In the latter case an Appeals Panel of this Tribunal said at [141]:
"In our view s62B requires, ultimately, an holistic examination of all the circumstances of the lease relationship. While no case is likely to involve all the categories of misconduct enumerated in the non-exclusive check-list, one would normally expect to see an unconscionable conduct finding supported by a range of considerations. It would be unusual, but not impossible, we think, for one instance of egregious conduct to be enough to give rise to a finding of unconscionable conduct."

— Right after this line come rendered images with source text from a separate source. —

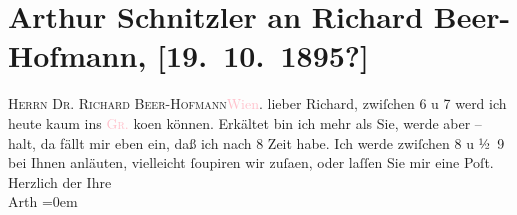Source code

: 

               \section[Arthur Schnitzler an Richard Beer-Hofmann, {[}19. 10. 1895?{]}]{ Arthur Schnitzler an Richard Beer-Hofmann, {[}19. 10. 1895?{]}}\nopagebreak{}\rehead{ }\normalsize\beginnumbering{} \toendnotes[C]{\smallbreak\pagebreak[2]} 
\pstart{}{\pb}\textsc{Herrn Dr. Richard
                     Beer-Hofmann}\pend{}\pstart{}\textcolor{pink}{Wien}{}\ledrightnote{\textcolor{pink}{Wien}}.\pend{}{\bigskip}\pstart
           \noindent{}{\pb}lieber Richard, zwiſchen
                  6 u 7 werd ich heute kaum ins \textsc{\textcolor{pink}{Gr.}{}\ledrightnote{\textcolor{pink}{Café Griensteidl}}} ko{\geminationm}en
               können. Erkältet bin ich mehr als Sie, werde aber – halt, da fällt mir eben ein, daß
               ich nach 8 Zeit habe. Ich werde zwiſchen 8 u
                  ½ 9 bei {\pb}Ihnen anläuten,
               vielleicht ſoupiren wir zuſa{\geminationm}en, oder laſſen Sie mir
               eine Poſt.\pend
           \pstart
           Herzlich der Ihre{\\[\baselineskip]}\spacefill\mbox{Arth}\pend
           \leftskip=0em{}\endnumbering{}  
      
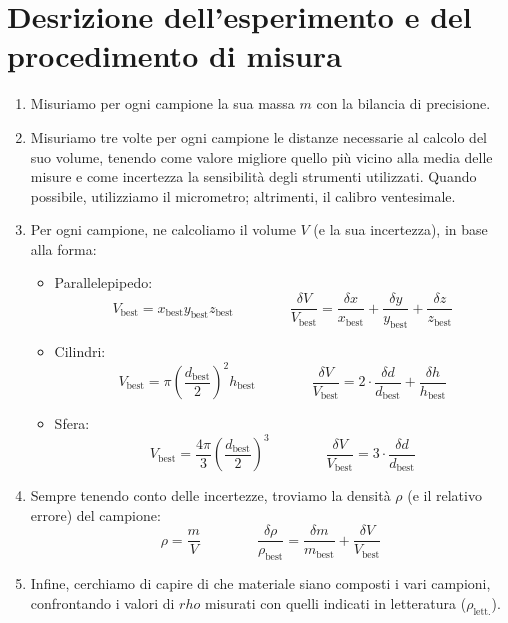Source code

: \documentclass{article}
\begin{document}
\section{Desrizione dell'esperimento e del procedimento di misura}
\begin{enumerate}
    \item Misuriamo per ogni campione la sua massa $m$ con la bilancia di precisione.
    \item Misuriamo tre volte per ogni campione le distanze necessarie al calcolo
          del suo volume, tenendo come valore migliore quello più vicino alla media
          delle misure e come incertezza la sensibilità degli strumenti utilizzati.
          Quando possibile, utilizziamo il micrometro; altrimenti, il calibro ventesimale.
    \item Per ogni campione, ne calcoliamo il volume $V$ (e la sua incertezza), in base alla forma:
    \begin{itemize}
        \item Parallelepipedo:
            \[
                V_\text{best} = x_\text{best} y_\text{best} z_\text{best}
                \qquad\qquad
                \frac{\delta V}{V_\text{best}} = \frac{\delta x}{x_\text{best}} + \frac{\delta y}{y_\text{best}} + \frac{\delta z}{z_\text{best}}
            \]
        \item Cilindri:
            \[
                V_\text{best} = \pi \left(\frac{d_\text{best}}{2}\right)^2 h_\text{best}
                \qquad\qquad
                \frac{\delta V}{V_\text{best}} = 2 \cdot \frac{\delta d}{d_\text{best}} + \frac{\delta h}{h_\text{best}}
            \]
        \item Sfera:
            \[
                V_\text{best} = \frac{4 \pi}{3} \left(\frac{d_\text{best}}{2}\right)^3
                \qquad\qquad
                \frac{\delta V}{V_\text{best}} = 3 \cdot \frac{\delta d}{d_\text{best}}
            \]
    \end{itemize}
    \item Sempre tenendo conto delle incertezze, troviamo la densità $\rho$ (e il relativo errore) del campione:
        \[
            \rho = \frac{m}{V}
            \qquad\qquad
            \frac{\delta \rho}{\rho_\text{best}} = \frac{\delta m}{m_\text{best}} + \frac{\delta V}{V_\text{best}}
        \]
    \item Infine, cerchiamo di capire di che materiale siano composti i vari campioni, confrontando
    i valori di $rho$ misurati con quelli indicati in letteratura ($\rho_\text{lett.}$).
\end{enumerate}
\end{document}
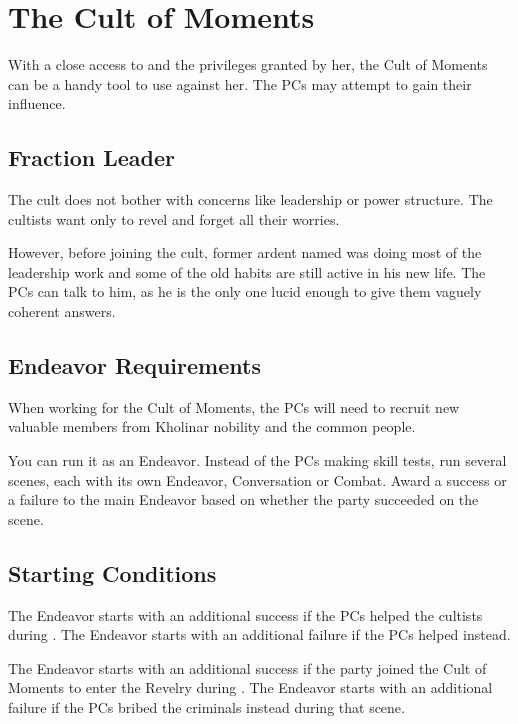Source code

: \section{The Cult of Moments}
\label{sec:theCultOfMoments}

With a close access to \npcQueen{} and the privileges granted by her, the Cult of Moments can be a handy tool to use against her. The PCs may attempt to gain their influence. 


\subsection{Fraction Leader}

The cult does not bother with concerns like leadership or power structure. The cultists want only to revel and forget all their worries.

However, before joining the cult, former ardent named \npcRevelerGuide{} was doing most of the leadership work and some of the old habits are still active in his new life. The PCs can talk to him, as he is the only one lucid enough to give them vaguely coherent answers.




\subsection{Endeavor Requirements}

When working for the Cult of Moments, the PCs will need to recruit new valuable members from Kholinar nobility and the common people.

You can run it as an Endeavor. Instead of the PCs making skill tests, run several scenes, each with its own Endeavor, Conversation or Combat. Award a success or a failure to the main Endeavor based on whether the party succeeded on the scene.




\subsection{Starting Conditions}

The Endeavor starts with an additional success if the PCs helped the cultists during . The Endeavor starts with an additional failure if the PCs helped \npcHighmarshal{} instead.

The Endeavor starts with an additional success if the party joined the Cult of Moments to enter the Revelry during . The Endeavor starts with an additional failure if the PCs bribed the criminals instead during that scene.

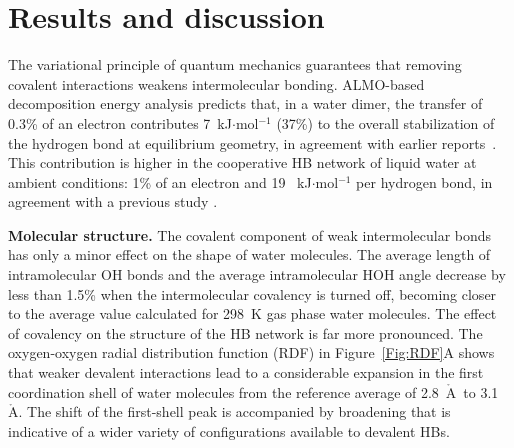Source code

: \documentclass[journal=jacsat,manuscript=article]{achemso}
\newcommand{\Ang}{\ensuremath{\mathring{\text{A}}}}
\begin{document}

\section{Results and discussion}

The variational principle of quantum mechanics guarantees that removing covalent interactions weakens intermolecular bonding. 
ALMO-based decomposition energy analysis predicts that, in a water dimer, the transfer of 0.3\% of an electron contributes  7~kJ$\cdot$mol$^{-1}$ (37\%) to the overall stabilization of the hydrogen bond at equilibrium geometry, in agreement with earlier reports~\cite{stevens1987frozen,chen1996energy,piquemal2005csov,khaliullin2009electron}. This contribution is higher in the cooperative HB network of liquid water at ambient conditions: 1\% of an electron and 19 ~kJ$\cdot$mol$^{-1}$ per hydrogen bond, in agreement with a previous study \cite{kuhne2014nature}.

\textbf{Molecular structure.} The covalent component of weak intermolecular bonds has only a minor effect on the shape of water molecules. 
%
The average length of intramolecular OH bonds and the average intramolecular HOH angle decrease by less than 1.5\% when the intermolecular covalency is turned off, becoming closer to the average value calculated for 298~K gas phase water molecules. 
The effect of covalency on the structure of the HB network is far more pronounced. 
The oxygen-oxygen radial distribution function (RDF) in Figure~\ref{Fig:RDF}A shows that weaker devalent interactions lead to a considerable expansion in the first coordination shell of water molecules from the reference average of 2.8~\Ang\ to 3.1~\Ang. 
The shift of the first-shell peak is accompanied by broadening that is indicative of a wider variety of configurations available to devalent HBs.
\end{document}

Particulars in the Amended Application in proceedings 115180 suggest that "the lessor had no intention of honouring such an agreement" (referring apparently to the first arrangement) but I do not see that this particular has been made out on the evidence. Nevertheless, the imposition by the lessor of the August 2009 debits was itself, in the circumstances then obtaining, so inappropriate as to constitute, in my opinion, and on cautious assessment, such a degree of unconscionability as to amount to unconscionable conduct within s62B of the RLA. The lessor sought to undo unilaterally the first and second arrangements and thereby renege on them two years after the event, when the lessees' business was on the brink of ultimate financial failure, and without explanation. Those arrangements, which as I have said above, had been implemented in a conscientious mutual effort in the commercial interests of both parties, to keep the shop functioning. I have concluded, therefore, that Mr Dover is also (apart from his rights under the contractual and estoppel situations referred to above) entitled to relief in accordance with s72AA of the RLA in respect of unconscionable conduct constituted by the imposition by the lessor of the August 2009 debits.